*Work task*
Lines with the word "ปกรณ": copy all of them from the entries below.

Stored data
────────────────────────────────────────

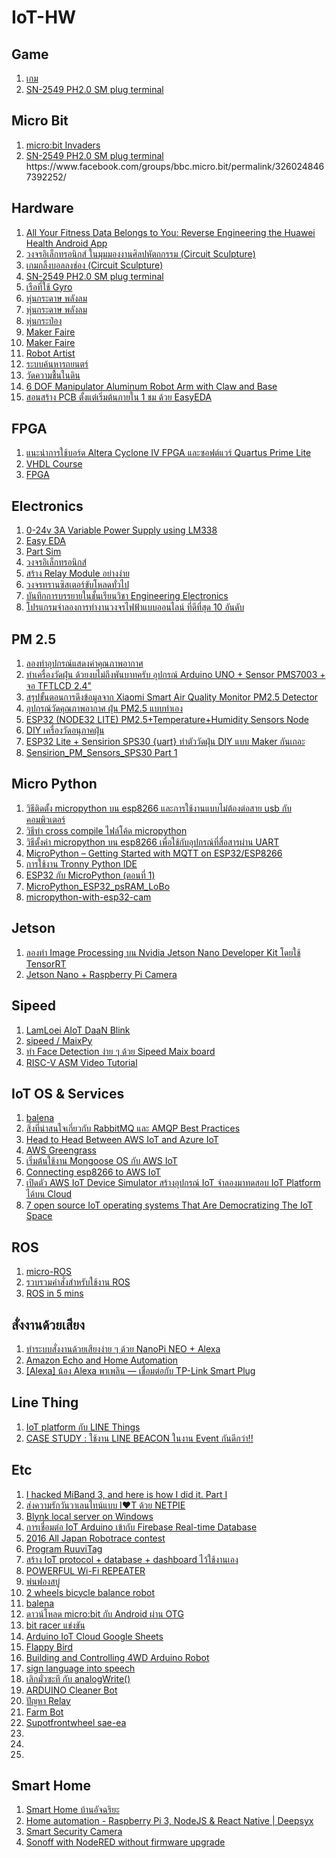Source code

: # IoT-HW

<h2>Game </h2>
<ol>    
    <li> <a href="https://www.facebook.com/watch/?ref=saved&v=525164738004132/">เกม</a></li>    
    <li> <a href="https://www.mcucity.com/product/1797/sn-2549-ph2-0-sm-plug-terminal-spring-clamp-terminals-crimping-tool-crimping-pliers-for-d-sub-termin">SN-2549 PH2.0 SM plug terminal</a></li>        
</ol>  

<h2>Micro Bit </h2>
<ol>    
    <li> <a href="https://www.facebook.com/watch/?ref=saved&v=1081205105393593">micro:bit Invaders</a></li>    
    <li> <a href="https://www.mcucity.com/product/1797/sn-2549-ph2-0-sm-plug-terminal-spring-clamp-terminals-crimping-tool-crimping-pliers-for-d-sub-termin">SN-2549 PH2.0 SM plug terminal</a></li>      
    https://www.facebook.com/groups/bbc.micro.bit/permalink/3260248467392252/    
</ol>  

<h2>Hardware </h2>
<ol>    
    <li> <a href="https://media.ccc.de/v/eh19-186-all-your-fitness-data-belongs-to-you-reverse-engineering-the-huawei-health-android-app#t=1755">All Your Fitness Data Belongs to You: Reverse Engineering the Huawei Health Android App</a></li>
    <li> <a href="https://www.facebook.com/groups/arduino.thai/permalink/2156601164382649/">วงจรอิเล็กทรอนิกส์ ในมุมมองงานศิลปหัตถกรรม (Circuit Sculpture)</a></li>    
    <li> <a href="https://www.facebook.com/watch/?ref=saved&v=525164738004132">เกมกลิ้งบอลลงช่อง (Circuit Sculpture)</a></li>        
    <li> <a href="https://www.mcucity.com/product/1797/sn-2549-ph2-0-sm-plug-terminal-spring-clamp-terminals-crimping-tool-crimping-pliers-for-d-sub-termin">SN-2549 PH2.0 SM plug terminal</a></li>    
    <li> <a href="https://www.facebook.com/watch/?v=499418133841971&extid=GdilLd8bDxgOJGdq">เรือที่ใช้ Gyro</a></li>
    <li> <a href="https://www.facebook.com/shodelta/videos/875454352643763/">หุ่นกระดาษ พลังลม</a></li>       
    <li> <a href="https://www.facebook.com/watch/?ref=saved&v=10156983437809369">หุ่นกระดาษ พลังลม</a></li>     
    <li> <a href="https://www.facebook.com/maggiemok1011/videos/153545172194224/">หุ่นกระป๋อง</a></li>        
    <li> <a href="https://www.facebook.com/makerfairebangkok/posts/2044262732501534">Maker Faire</a></li>    
    <li> <a href="https://www.facebook.com/makerfairebangkok/posts/2044683895792751">Maker Faire</a></li>   
    <li> <a href="https://www.facebook.com/watch/?ref=saved&v=926309387820692">Robot Artist</a></li>       
    <li> <a href="https://www.facebook.com/watch/?ref=saved&v=323592642102831">ระบบค้นหารถยนตร์</a></li>     
    <li> <a href="https://www.facebook.com/groups/1797112293924050/permalink/2367278573574083/">วัดความชื้นในดิน</a></li> 
    <li> <a href="https://www.youtube.com/watch?v=GRNKYtz0jxQ/">6 DOF Manipulator Aluminum Robot Arm with Claw and Base</a></li>      
    <li> <a href="https://www.youtube.com/watch?v=6uFySFdBe-M">สอนสร้าง PCB ตั้งแต่เริ่มต้นภายใน 1 ชม ด้วย EasyEDA</a></li> 
</ol>  
    
<h2>FPGA </h2>
<ol>    
  <li> <a href="https://www.iot.eng.kmutnb.ac.th/pub/docs/2019/quartus_prime_lite_cyc4_leds/?fbclid=IwAR0ti6brRmTEv5hd_bp83x2aNc69f_NDDrtxD_VAkJ3FTYCalsh15DbqYDI">แนะนำการใช้บอร์ด Altera Cyclone IV FPGA และซอฟต์แวร์ Quartus Prime Lite </a></li>
  <li> <a href="http://narong.ece.engr.tu.ac.th/vhdl/">VHDL Course</a></li>
  <li> <a href="https://forfpgadesign.wordpress.com/2017/01/27/first-blog-post/">FPGA</a></li>    
</ol>

<h2>Electronics</h2>
<ol>   
  <li> <a href="https://circuitdigest.com/microcontroller-projects/0-24v-variable-dc-power-supply-using-arduino">0-24v 3A Variable Power Supply using LM338</a></li>
  <li> <a href="https://easyeda.com/editor">Easy EDA</a></li>  
  <li> <a href="https://www.partsim.com/simulator#">Part Sim</a></li>  
  <li> <a href="https://www.eanic.com/">วงจรอิเล็กทรอนิกส์</a></li>  
  <li> <a href="http://bungmus.blogspot.com/2017/02/relay-module-embedded-system-raspberry.html">สร้าง Relay Module อย่างง่าย</a></li>    
  <li> <a href="https://www.eanic.com/transistor-driver-load-circuits/">วงจรทรานซิสเตอร์ขับโหลดทั่วไป</a></li>   
  <li> <a href="https://www.youtube.com/watch?v=J36uCa7lgbk&fbclid=IwAR3-v3mjpETzhXHit9qfrP2XYC-CZQQwFV2oUj-Jt0n0FPzRl67QfEM-bQs">บันทึกการบรรยายในชั้นเรียนวิชา Engineering Electronics</a></li>   
  <li> <a href="http://www.ayarafun.com/2016/03/top-10-online-electronics-design-automation/">โปรแกรมจำลองการทำงานวงจรไฟฟ้าแบบออนไลน์ ที่ดีที่สุด 10 อันดับ</a></li>      
</ol>

<h2>PM 2.5</h2>
<ol>  
  <li> <a href="https://www.facebook.com/watch/?v=321373741824329">ลองทำอุปกรณ์แสดงค่าคุณภาพอากาศ</a></li> 
  <li> <a href="https://www.facebook.com/groups/arduino.thai/permalink/1847728288603273/">ทำเครื่องวัดฝุ่น ด้วยงบไม่ถึงพันบาทครับ อุปกรณ์ Arduino UNO + Sensor PMS7003 + จอ TFTLCD 2.4"</a></li> 
  <li> <a href="http://www.somkiat.cc/pm2-5-from-xiaomi-smart-air-quality/?fbclid=IwAR2myiB8lZQIhtBpWSxrJxC8h918P_mncsxFCUju7V3vJ3QTWY951Npg0tA">
สรุปขั้นตอนการดึงข้อมูลจาก Xiaomi Smart Air Quality Monitor PM2.5 Detector</a></li> 
  <li> <a href="http://www.ayarafun.com/2019/02/how-to-diy-pm25-meter/?fbclid=IwAR0mEAbw7x09bdfYUnPjcRChrw63yG20oMhBY9oaF0z7G6u8gVmv1iAfP6w">อุปกรณ์วัดคุณภาพอากาศ ฝุ่น PM2.5 แบบทำเอง</a></li> 
  <li> <a href="http://ton.packetlove.com/blog/iot/esp32-node32-lite-pm25-temperature-humidity-sensors-node.html?fbclid=IwAR3NP8TCJTlOGMdW6r3coPccg-paZZ3VsxhCWpdJGipDmNORVSf2177zH-Q">ESP32 (NODE32 LITE) PM2.5+Temperature+Humidity Sensors Node</a></li> 
  <li> <a href="https://www.facebook.com/notes/cyberk-kob/diy-%E0%B9%80%E0%B8%84%E0%B8%A3%E0%B8%B7%E0%B9%88%E0%B8%AD%E0%B8%87%E0%B8%A7%E0%B8%B1%E0%B8%94%E0%B8%AD%E0%B8%99%E0%B8%B8%E0%B8%A0%E0%B8%B2%E0%B8%84%E0%B8%9D%E0%B8%B8%E0%B9%88%E0%B8%99/2481885388520506/">DIY เครื่องวัดอนุภาคฝุ่น</a></li> 
  <li> <a href="https://jackrobotics.me/esp32-lite-sensirion-sps30-uart-%E0%B8%97%E0%B8%B3%E0%B8%95%E0%B8%B1%E0%B8%A7%E0%B8%A7%E0%B8%B1%E0%B8%94%E0%B8%9D%E0%B8%B8%E0%B9%88%E0%B8%99-diy-%E0%B9%81%E0%B8%9A%E0%B8%9A-maker-%E0%B8%81%E0%B8%B1%E0%B8%99%E0%B9%80%E0%B8%96%E0%B8%AD%E0%B8%B0-cbeaba5fbcf5">ESP32 Lite + Sensirion SPS30 {uart} ทำตัววัดฝุ่น DIY แบบ Maker กันเถอะ</a></li> 
  <li> <a href="https://medium.com/@waratep/sensirion-pm-sensors-sps30-edf7e966734d">Sensirion_PM_Sensors_SPS30 Part 1</a></li> 
</ol>

<h2>Micro Python</h2>
<ol>  
  <li> <a href="https://medium.com/@aid402/%E0%B8%A7%E0%B8%B4%E0%B8%98%E0%B8%B5%E0%B8%95%E0%B8%B4%E0%B8%94%E0%B8%95%E0%B8%B1%E0%B9%89%E0%B8%87-micropython-%E0%B8%9A%E0%B8%99-esp8266-%E0%B9%81%E0%B8%A5%E0%B8%B0%E0%B8%81%E0%B8%B2%E0%B8%A3%E0%B9%83%E0%B8%8A%E0%B9%89%E0%B8%87%E0%B8%B2%E0%B8%99%E0%B9%81%E0%B8%9A%E0%B8%9A%E0%B9%84%E0%B8%A1%E0%B9%88%E0%B8%95%E0%B9%89%E0%B8%AD%E0%B8%87%E0%B8%95%E0%B9%88%E0%B8%AD%E0%B8%AA%E0%B8%B2%E0%B8%A2-usb-%E0%B8%81%E0%B8%B1%E0%B8%9A%E0%B8%84%E0%B8%AD%E0%B8%A1%E0%B8%9E%E0%B8%B4%E0%B8%A7%E0%B9%80%E0%B8%95%E0%B8%AD%E0%B8%A3%E0%B9%8C-d3de7b380777">วิธีติดตั้ง micropython บน esp8266 และการใช้งานแบบไม่ต้องต่อสาย usb กับคอมพิวเตอร์</a></li> 
  <li> <a href="https://medium.com/@aid402/%E0%B8%A7%E0%B8%B4%E0%B8%98%E0%B8%B5%E0%B8%97%E0%B8%B3-cross-compile-%E0%B9%84%E0%B8%9F%E0%B8%A5%E0%B9%8C%E0%B9%82%E0%B8%84%E0%B9%89%E0%B8%94-micropython-e57f61ab60b3">วิธีทำ cross compile ไฟล์โค้ด micropython</a></li> 
  <li> <a href="https://medium.com/@aid402/%E0%B8%A7%E0%B8%B4%E0%B8%98%E0%B8%B5%E0%B8%95%E0%B8%B1%E0%B9%89%E0%B8%87%E0%B8%84%E0%B9%88%E0%B8%B2-micropython-%E0%B8%9A%E0%B8%99-esp8266-%E0%B9%83%E0%B8%AB%E0%B9%89%E0%B9%83%E0%B8%8A%E0%B9%89%E0%B8%81%E0%B8%B1%E0%B8%9A%E0%B8%AD%E0%B8%B8%E0%B8%9B%E0%B8%81%E0%B8%A3%E0%B8%93%E0%B9%8C%E0%B8%97%E0%B8%B5%E0%B9%88%E0%B8%AA%E0%B8%B7%E0%B9%88%E0%B8%AD%E0%B8%AA%E0%B8%B2%E0%B8%A3%E0%B8%9C%E0%B9%88%E0%B8%B2%E0%B8%99-uart-%E0%B9%84%E0%B8%94%E0%B9%89-59e7e41d5a94">วิธีตั้งค่า micropython บน esp8266 เพื่อใช้กับอุปกรณ์ที่สื่อสารผ่าน UART</a></li> 
  <li> <a href="https://randomnerdtutorials.com/micropython-mqtt-esp32-esp8266/?fbclid=IwAR1W9NRXAzz1v2xAu___XI1HRw4ZB6suMHwYmvNOERDXpNBWvNVrt3Ymn1g">MicroPython – Getting Started with MQTT on ESP32/ESP8266</a></li>     
  <li> <a href="https://www.facebook.com/groups/109676182999340/permalink/329573194342970/">การใช้งาน Tronny Python IDE</a></li> 
  <li> <a href="https://medium.com/@apisake/esp32-%E0%B8%81%E0%B8%B1%E0%B8%9A-micropython-%E0%B8%95%E0%B8%AD%E0%B8%99%E0%B8%97%E0%B8%B5%E0%B9%88-1-7ad1a6f0fe8e">ESP32 กับ MicroPython (ตอนที่ 1)</a></li> 
  <li> <a href="https://github.com/loboris/MicroPython_ESP32_psRAM_LoBo?fbclid=IwAR1tLrbSQBzQ2A2uBDO4ZH4NnbhIQKLdOeSzgK6cNN9KeSuirbShLDUcqZo">MicroPython_ESP32_psRAM_LoBo</a></li> 
  <li> <a href="https://github.com/tsaarni/micropython-with-esp32-cam?fbclid=IwAR1VqPAP2HiZujyiq2OuckWN-wDxz2wRKrvRbIrQbKKVqhY0YOUFJLOaqMo">
micropython-with-esp32-cam </a></li>         
</ol>    

<h2>Jetson</h2>
<ol>  
  <li> <a href="https://medium.com/@dnjooiopa/%E0%B8%A5%E0%B8%AD%E0%B8%87%E0%B8%97%E0%B8%B3-ai-%E0%B9%81%E0%B8%A5%E0%B8%B0-image-processing-%E0%B8%9A%E0%B8%99-nvidia-jetson-nano-developer-kit-%E0%B9%82%E0%B8%94%E0%B8%A2%E0%B9%83%E0%B8%8A%E0%B9%89-tensorrt-b212546b8ec1">ลองทำ Image Processing บน Nvidia Jetson Nano Developer Kit โดยใช้ TensorRT</a></li>   
  <li> <a href="https://www.jetsonhacks.com/2019/04/02/jetson-nano-raspberry-pi-camera/?fbclid=IwAR2Bwlnb8C5hwj1p80pP6zL5Q9CQfU5SAKmSAEJf4VZ78FkkhVZ1tOzgyU4">Jetson Nano + Raspberry Pi Camera</a></li>     
</ol>

<h2>Sipeed</h2>
<ol>  
    <li> <a href="https://medium.com/@lamloei.com/lamloei-aiot-daan-blink-317970ac8a61">LamLoei AIoT DaaN Blink</a></li>   
    <li> <a href="https://github.com/sipeed/MaixPy?fbclid=IwAR03uLcQRzAnuxw0RrRLKa82ILN4w1ALSOO9745UNREp7WaYDBGQbiHzDx0"> sipeed /
MaixPy </a></li>   
    <li> <a href="https://medium.com/chiang-mai-maker-club/%E0%B8%97%E0%B8%B3-face-detection-%E0%B8%87%E0%B9%88%E0%B8%B2%E0%B8%A2-%E0%B9%86-%E0%B8%94%E0%B9%89%E0%B8%A7%E0%B8%A2-sipeed-maix-board-a135f5a57af9">ทำ Face Detection ง่าย ๆ ด้วย Sipeed Maix board</a></li>   
    <li> <a href="https://docs.platformio.org/en/latest/tutorials/riscv/riscv_asm_video_tutorial.html?fbclid=IwAR114ucoJoCZ0pbPI4i7duaARK9rer37USEWq_SNBqNdUtPHTKIFxK6clS0">RISC-V ASM Video Tutorial</a></li>       
</ol>

<h2>IoT OS & Services</h2>
<ol>  
    <li> <a href="https://www.balena.io/what-is-balena/">balena</a></li>   
    <li> <a href="https://medium.com/iamgoangle/%E0%B8%AA%E0%B8%B4%E0%B9%88%E0%B8%87%E0%B8%97%E0%B8%B5%E0%B9%88%E0%B8%99%E0%B9%88%E0%B8%B2%E0%B8%AA%E0%B8%99%E0%B9%83%E0%B8%88%E0%B9%80%E0%B8%81%E0%B8%B5%E0%B9%88%E0%B8%A2%E0%B8%A7%E0%B8%81%E0%B8%B1%E0%B8%9A-rabbitmq-%E0%B9%81%E0%B8%A5%E0%B8%B0-amqp-best-practices-108f6076c330">สิ่งที่น่าสนใจเกี่ยวกับ RabbitMQ และ AMQP Best Practices</a></li>  
    <li> <a href="https://www.hackster.io/osman1853277/head-to-head-between-aws-iot-and-azure-iot-5bc777?fbclid=IwAR3gw8tXS5TOfSybF66GbPbbXdaxB8Op7EiSv9dnUFLJ7IQ_Uxy6bUQtB6I">Head to Head Between AWS IoT and Azure IoT</a></li>   
    <li> <a href="https://aws.amazon.com/th/blogs/aws/aws-greengrass-run-aws-lambda-functions-on-connected-devices/">AWS Greengrass</a></li>      
    <li> <a href="https://medium.com/mmp-li/mongoose-os-aws-iot-esp32-d56346b9b83b">เริ่มต้นใช้งาน Mongoose OS กับ AWS IoT</a></li>     
    <li> <a href="https://stackoverflow.com/questions/40378582/connecting-esp8266-to-aws-iot">Connecting esp8266 to AWS IoT</a></li>         
    <li> <a href="https://www.techtalkthai.com/aws-iot-device-simulator-is-announced/">เปิดตัว AWS IoT Device Simulator สร้างอุปกรณ์ IoT จำลองมาทดสอบ IoT Platform ได้บน Cloud</a></li>    
    <li> <a href="https://www.electronicsforu.com/resources/7-open-source-iot-operating-systems-democratizing-iot-space?utm_source=eotpage&utm_medium=eotpage&utm_campaign=eotpage&utm_content=eotposts">7 open source IoT operating systems That Are Democratizing The IoT Space</a></li>        
</ol>

<h2>ROS</h2>
<ol>  
  <li> <a href="https://micro-ros.github.io/?fbclid=IwAR3F0PnE9BaFCK8OzItoW-mIu2tz2p9V6sDIBBLHz6nzyrW_hYCcJ-rxJA0">micro-ROS</a></li> 
  <li> <a href="https://www.facebook.com/groups/thai.ros/permalink/1863601527064682/">รวบรวมคำสั่งสำหรับใช้งาน ROS</a></li> 
  <li> <a href="https://www.theconstructsim.com/ros-5-mins-039-setup-bash-setup-sh/?fbclid=IwAR1fyARgEeL5mWExTqgpD50MZsaEMX7PvbMKCmcKErlaqOQJn_q3CyfjywE">ROS in 5 mins</a></li>   
</ol>

<h2>สั่งงานด้วยเสียง</h2>
<ol>   
    <li> <a href="https://www.ioxhop.com/article/51/%E0%B8%97%E0%B8%B3%E0%B8%A3%E0%B8%B0%E0%B8%9A%E0%B8%9A%E0%B8%AA%E0%B8%B1%E0%B9%88%E0%B8%87%E0%B8%87%E0%B8%B2%E0%B8%99%E0%B8%94%E0%B9%89%E0%B8%A7%E0%B8%A2%E0%B9%80%E0%B8%AA%E0%B8%B5%E0%B8%A2%E0%B8%87%E0%B8%87%E0%B9%88%E0%B8%B2%E0%B8%A2-%E0%B9%86-%E0%B8%94%E0%B9%89%E0%B8%A7%E0%B8%A2-nanopi-neo-alexa">ทำระบบสั่งงานด้วยเสียงง่าย ๆ ด้วย NanoPi NEO + Alexa</a></li>  
    <li> <a href="http://www.makermusings.com/2015/07/13/amazon-echo-and-home-automation/">Amazon Echo and Home Automation</a></li>   
    <li> <a href="https://medium.com/sathittham/alexa-%E0%B8%99%E0%B9%89%E0%B8%AD%E0%B8%87-alexa-%E0%B8%9E%E0%B8%B2%E0%B9%80%E0%B8%9E%E0%B8%A5%E0%B8%B4%E0%B8%99-%E0%B9%80%E0%B8%8A%E0%B8%B7%E0%B9%88%E0%B8%AD%E0%B8%A1%E0%B8%95%E0%B9%88%E0%B8%AD%E0%B8%81%E0%B8%B1%E0%B8%9A-tp-link-smart-plug-c143c0f2168b#.hzk0djbxx">[Alexa] น้อง Alexa พาเพลิน — เชื่อมต่อกับ TP-Link Smart Plug</a></li>     
</ol>

<h2>Line Thing</h2>
<ol>  
    <li> <a href="https://medium.com/@benz20003/iot-platform-%E0%B8%81%E0%B8%B1%E0%B8%9A-line-things-e3ca439a74f3">IoT platform กับ LINE Things</a></li>   
    <li> <a href="https://medium.com/@abandon.cat/case-study-%E0%B9%83%E0%B8%8A%E0%B9%89%E0%B8%87%E0%B8%B2%E0%B8%99-line-beacon-%E0%B9%83%E0%B8%99%E0%B8%87%E0%B8%B2%E0%B8%99-event-%E0%B8%81%E0%B8%B1%E0%B8%99%E0%B8%94%E0%B8%B5%E0%B8%81%E0%B8%A7%E0%B9%88%E0%B8%B2-5b3e6fdbff23">CASE STUDY : ใช้งาน LINE BEACON ในงาน Event กันดีกว่า!!</a></li>     
</ol>  

<h2>Etc</h2>
<ol>   
  <li> <a href="https://medium.com/@yogeshojha/i-hacked-xiaomi-miband-3-and-here-is-how-i-did-it-43d68c272391">I hacked MiBand 3, and here is how I did it. Part I</a></li>   
    <li> <a href="https://medium.com/@chaveeissariyapat/%E0%B8%AA%E0%B9%88%E0%B8%87%E0%B8%84%E0%B8%A7%E0%B8%B2%E0%B8%A1%E0%B8%A3%E0%B8%B1%E0%B8%81%E0%B8%A7%E0%B8%B1%E0%B8%99%E0%B8%A7%E0%B8%B2%E0%B9%80%E0%B8%A5%E0%B8%99%E0%B9%84%E0%B8%97%E0%B8%99%E0%B9%8C%E0%B9%81%E0%B8%9A%E0%B8%9A-i-t-%E0%B8%94%E0%B9%89%E0%B8%A7%E0%B8%A2-netpie-98b6e12c88e2#.dwjdw87wk">ส่งความรักวันวาเลนไทน์แบบ I❤T ด้วย NETPIE</a></li>   
    <li> <a href="https://medium.com/@supotsaeea/blynk-local-server-on-windows-d1101bd8bea6">Blynk local server on Windows</a></li>   
    <li> <a href="http://www.daydev.com/iot/iot-arduino-with-firebase-real-time-database.html">การเชื่อมต่อ IoT Arduino เข้ากับ Firebase Real-time Database</a></li>     
    <li> <a href="https://www.youtube.com/watch?v=BPMBZBk7qQE&fbclid=IwAR16q8mHaPQw7A37wDc3C_ziXUd6IrGs3ZXBDl2Xs66cgWp-AYbM9_BU-Fs">2016 All Japan Robotrace contest</a></li>   
    <li> <a href="https://lab.ruuvi.com/espruino?fbclid=IwAR0THP0YfCMcRGZ7TtzpbcYM8tezbalEHaa_3bkTEd9uJGPqEAhYysqNfXc">Program RuuviTag</a></li>   
    <li> <a href="http://code.isaranu.com/node/2017/nodejs-iot-simple-protocol-dashboard.php">สร้าง IoT protocol + database + dashboard ไว้ใช้งานเอง</a></li>       
    <li> <a href="https://www.instructables.com/id/POWERFUL-Wi-Fi-REPEATER-NODE-MCU/">POWERFUL Wi-Fi REPEATER</a></li>       
    <li> <a href="https://www.facebook.com/watch/?v=818963711813144">พ่นฟองสบู่</a></li>       
    <li> <a href="https://www.facebook.com/watch/?v=518971445281045">2 wheels bicycle balance robot</a></li>           
    <li> <a href="https://www.balena.io/what-is-balena/">balena</a></li>    
    <li> <a href="https://medium.com/@kritsadaj/%E0%B8%94%E0%B8%B2%E0%B8%A7%E0%B8%99%E0%B9%8C%E0%B9%82%E0%B8%AB%E0%B8%A5%E0%B8%94-micro-bit-%E0%B8%81%E0%B8%B1%E0%B8%9A-android-%E0%B8%9C%E0%B9%88%E0%B8%B2%E0%B8%99-otg-925e8ae764d3">ดาวน์โหลด micro:bit กับ Android ผ่าน OTG</a></li>         
    <li> <a href="https://www.facebook.com/vsupacha.engrtu/videos/2252234894871213/">bit racer แข่งขัน</a></li>          
    <li> <a href="https://create.arduino.cc/projecthub/Arduino_Genuino/arduino-iot-cloud-google-sheets-integration-71b6bc?fbclid=IwAR0eLWiIV3x6JWIv_DA8wZXnS8h_9ilMNc98-VnIEIaezUNQwMVod11a4Zc">Arduino IoT Cloud Google Sheets</a></li>         
    <li> <a href="https://www.facebook.com/nat.wrw/videos/10156972909320347/">Flappy Bird</a></li>
    <li> <a href="https://www.youtube.com/watch?v=udz7qlHT400">Building and Controlling 4WD Arduino Robot</a></li>
    <li> <a href="https://www.facebook.com/interestingengineering/videos/1105114929558210/">sign language into speech</a></li>
    <li> <a href="https://www.facebook.com/menginventor/videos/863157680460805/">เลิกมั่วซะที กับ analogWrite()</a></li>
    <li> <a href="https://www.youtube.com/watch?v=osOUCuXLpXI">ARDUINO Cleaner Bot </a></li>
    <li> <a href="https://www.facebook.com/groups/arduino.thai/permalink/1141143199261789/">ปัญหา Relay</a></li>
    <li> <a href="https://www.facebook.com/FarmBot.io/videos/1039777656110661/">Farm Bot</a></li>
    <li> <a href="https://www.youtube.com/channel/UCyt09UeQcMrj8QUSr5BEmaQ/videos">Supotfrontwheel sae-ea</a></li>
    <li> <a href=""></a></li>
    <li> <a href=""></a></li>
    <li> <a href=""></a></li>
</ol>    
</ol>

<h2>Smart Home</h2>
<ol>  
    <li> <a href="http://news.ch3thailand.com/economy/45372">Smart Home บ้านอัจฉริยะ</a></li>   
    <li> <a href="https://www.youtube.com/watch?v=wh0OoLUTeM8">Home automation - Raspberry Pi 3, NodeJS & React Native | Deepsyx</a></li>   
    <li> <a href="https://www.hackster.io/hackershack/smart-security-camera-90d7bd">Smart Security Camera</a></li>       
    <li> <a href="https://medium.com/@supotsaeea/sonoff-with-nodered-without-firmware-upgrade-10ed3e33466d">Sonoff with NodeRED without firmware upgrade</a></li>         
</ol>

────────────────────────────────────────

*Task response*
  <li> <a href="https://www.facebook.com/watch/?v=321373741824329">ลองทำอุปกรณ์แสดงค่าคุณภาพอากาศ</a></li> 
  <li> <a href="https://www.facebook.com/groups/arduino.thai/permalink/1847728288603273/">ทำเครื่องวัดฝุ่น ด้วยงบไม่ถึงพันบาทครับ อุปกรณ์ Arduino UNO + Sensor PMS7003 + จอ TFTLCD 2.4"</a></li> 
  <li> <a href="http://www.ayarafun.com/2019/02/how-to-diy-pm25-meter/?fbclid=IwAR0mEAbw7x09bdfYUnPjcRChrw63yG20oMhBY9oaF0z7G6u8gVmv1iAfP6w">อุปกรณ์วัดคุณภาพอากาศ ฝุ่น PM2.5 แบบทำเอง</a></li> 
  <li> <a href="https://medium.com/@aid402/%E0%B8%A7%E0%B8%B4%E0%B8%98%E0%B8%B5%E0%B8%95%E0%B8%B1%E0%B9%89%E0%B8%87%E0%B8%84%E0%B9%88%E0%B8%B2-micropython-%E0%B8%9A%E0%B8%99-esp8266-%E0%B9%83%E0%B8%AB%E0%B9%89%E0%B9%83%E0%B8%8A%E0%B9%89%E0%B8%81%E0%B8%B1%E0%B8%9A%E0%B8%AD%E0%B8%B8%E0%B8%9B%E0%B8%81%E0%B8%A3%E0%B8%93%E0%B9%8C%E0%B8%97%E0%B8%B5%E0%B9%88%E0%B8%AA%E0%B8%B7%E0%B9%88%E0%B8%AD%E0%B8%AA%E0%B8%B2%E0%B8%A3%E0%B8%9C%E0%B9%88%E0%B8%B2%E0%B8%99-uart-%E0%B9%84%E0%B8%94%E0%B9%89-59e7e41d5a94">วิธีตั้งค่า micropython บน esp8266 เพื่อใช้กับอุปกรณ์ที่สื่อสารผ่าน UART</a></li> 
    <li> <a href="https://www.techtalkthai.com/aws-iot-device-simulator-is-announced/">เปิดตัว AWS IoT Device Simulator สร้างอุปกรณ์ IoT จำลองมาทดสอบ IoT Platform ได้บน Cloud</a></li>    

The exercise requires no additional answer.